What you will do: Give every entry again precisely as it appears.

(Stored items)
Start of Block
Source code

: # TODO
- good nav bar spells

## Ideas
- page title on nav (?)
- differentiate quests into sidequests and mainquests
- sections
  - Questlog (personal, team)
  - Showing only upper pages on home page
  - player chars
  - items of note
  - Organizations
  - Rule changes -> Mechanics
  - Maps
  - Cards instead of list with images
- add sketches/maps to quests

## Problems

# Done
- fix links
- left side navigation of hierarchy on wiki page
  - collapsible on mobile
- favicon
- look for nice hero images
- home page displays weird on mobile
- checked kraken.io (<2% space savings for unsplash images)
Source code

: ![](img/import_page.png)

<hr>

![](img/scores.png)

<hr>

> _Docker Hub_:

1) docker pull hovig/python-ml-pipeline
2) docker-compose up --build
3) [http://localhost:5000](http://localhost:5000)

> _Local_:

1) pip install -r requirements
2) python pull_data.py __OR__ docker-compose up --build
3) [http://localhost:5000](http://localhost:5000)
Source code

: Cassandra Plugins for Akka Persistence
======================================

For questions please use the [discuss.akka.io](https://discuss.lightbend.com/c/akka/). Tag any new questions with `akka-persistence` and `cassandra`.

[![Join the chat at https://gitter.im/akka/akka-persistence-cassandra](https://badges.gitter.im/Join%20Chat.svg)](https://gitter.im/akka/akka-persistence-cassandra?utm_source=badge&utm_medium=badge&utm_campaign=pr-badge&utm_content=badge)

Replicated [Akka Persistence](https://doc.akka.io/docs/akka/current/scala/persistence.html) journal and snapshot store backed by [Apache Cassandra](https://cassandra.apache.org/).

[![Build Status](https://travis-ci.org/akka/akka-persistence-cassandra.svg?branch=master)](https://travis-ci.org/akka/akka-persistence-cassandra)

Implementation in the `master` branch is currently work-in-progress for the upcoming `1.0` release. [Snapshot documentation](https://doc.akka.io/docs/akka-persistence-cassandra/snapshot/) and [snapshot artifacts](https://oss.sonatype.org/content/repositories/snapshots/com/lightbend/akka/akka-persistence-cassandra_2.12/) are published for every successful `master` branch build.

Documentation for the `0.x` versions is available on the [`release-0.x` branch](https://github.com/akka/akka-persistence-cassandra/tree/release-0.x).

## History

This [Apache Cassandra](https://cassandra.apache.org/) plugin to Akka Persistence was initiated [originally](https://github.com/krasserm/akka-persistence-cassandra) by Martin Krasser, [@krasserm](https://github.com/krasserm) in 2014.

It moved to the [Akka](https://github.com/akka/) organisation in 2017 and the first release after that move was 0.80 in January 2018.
End of Block
Your response:
Source code

: # TODO
- good nav bar spells

## Ideas
- page title on nav (?)
- differentiate quests into sidequests and mainquests
- sections
  - Questlog (personal, team)
  - Showing only upper pages on home page
  - player chars
  - items of note
  - Organizations
  - Rule changes -> Mechanics
  - Maps
  - Cards instead of list with images
- add sketches/maps to quests

## Problems

# Done
- fix links
- left side navigation of hierarchy on wiki page
  - collapsible on mobile
- favicon
- look for nice hero images
- home page displays weird on mobile
- checked kraken.io (<2% space savings for unsplash images)
Source code

: ![](img/import_page.png)

<hr>

![](img/scores.png)

<hr>

> _Docker Hub_:

1) docker pull hovig/python-ml-pipeline
2) docker-compose up --build
3) [http://localhost:5000](http://localhost:5000)

> _Local_:

1) pip install -r requirements
2) python pull_data.py __OR__ docker-compose up --build
3) [http://localhost:5000](http://localhost:5000)
Source code

: Cassandra Plugins for Akka Persistence
======================================

For questions please use the [discuss.akka.io](https://discuss.lightbend.com/c/akka/). Tag any new questions with `akka-persistence` and `cassandra`.

[![Join the chat at https://gitter.im/akka/akka-persistence-cassandra](https://badges.gitter.im/Join%20Chat.svg)](https://gitter.im/akka/akka-persistence-cassandra?utm_source=badge&utm_medium=badge&utm_campaign=pr-badge&utm_content=badge)

Replicated [Akka Persistence](https://doc.akka.io/docs/akka/current/scala/persistence.html) journal and snapshot store backed by [Apache Cassandra](https://cassandra.apache.org/).

[![Build Status](https://travis-ci.org/akka/akka-persistence-cassandra.svg?branch=master)](https://travis-ci.org/akka/akka-persistence-cassandra)

Implementation in the `master` branch is currently work-in-progress for the upcoming `1.0` release. [Snapshot documentation](https://doc.akka.io/docs/akka-persistence-cassandra/snapshot/) and [snapshot artifacts](https://oss.sonatype.org/content/repositories/snapshots/com/lightbend/akka/akka-persistence-cassandra_2.12/) are published for every successful `master` branch build.

Documentation for the `0.x` versions is available on the [`release-0.x` branch](https://github.com/akka/akka-persistence-cassandra/tree/release-0.x).

## History

This [Apache Cassandra](https://cassandra.apache.org/) plugin to Akka Persistence was initiated [originally](https://github.com/krasserm/akka-persistence-cassandra) by Martin Krasser, [@krasserm](https://github.com/krasserm) in 2014.

It moved to the [Akka](https://github.com/akka/) organisation in 2017 and the first release after that move was 0.80 in January 2018.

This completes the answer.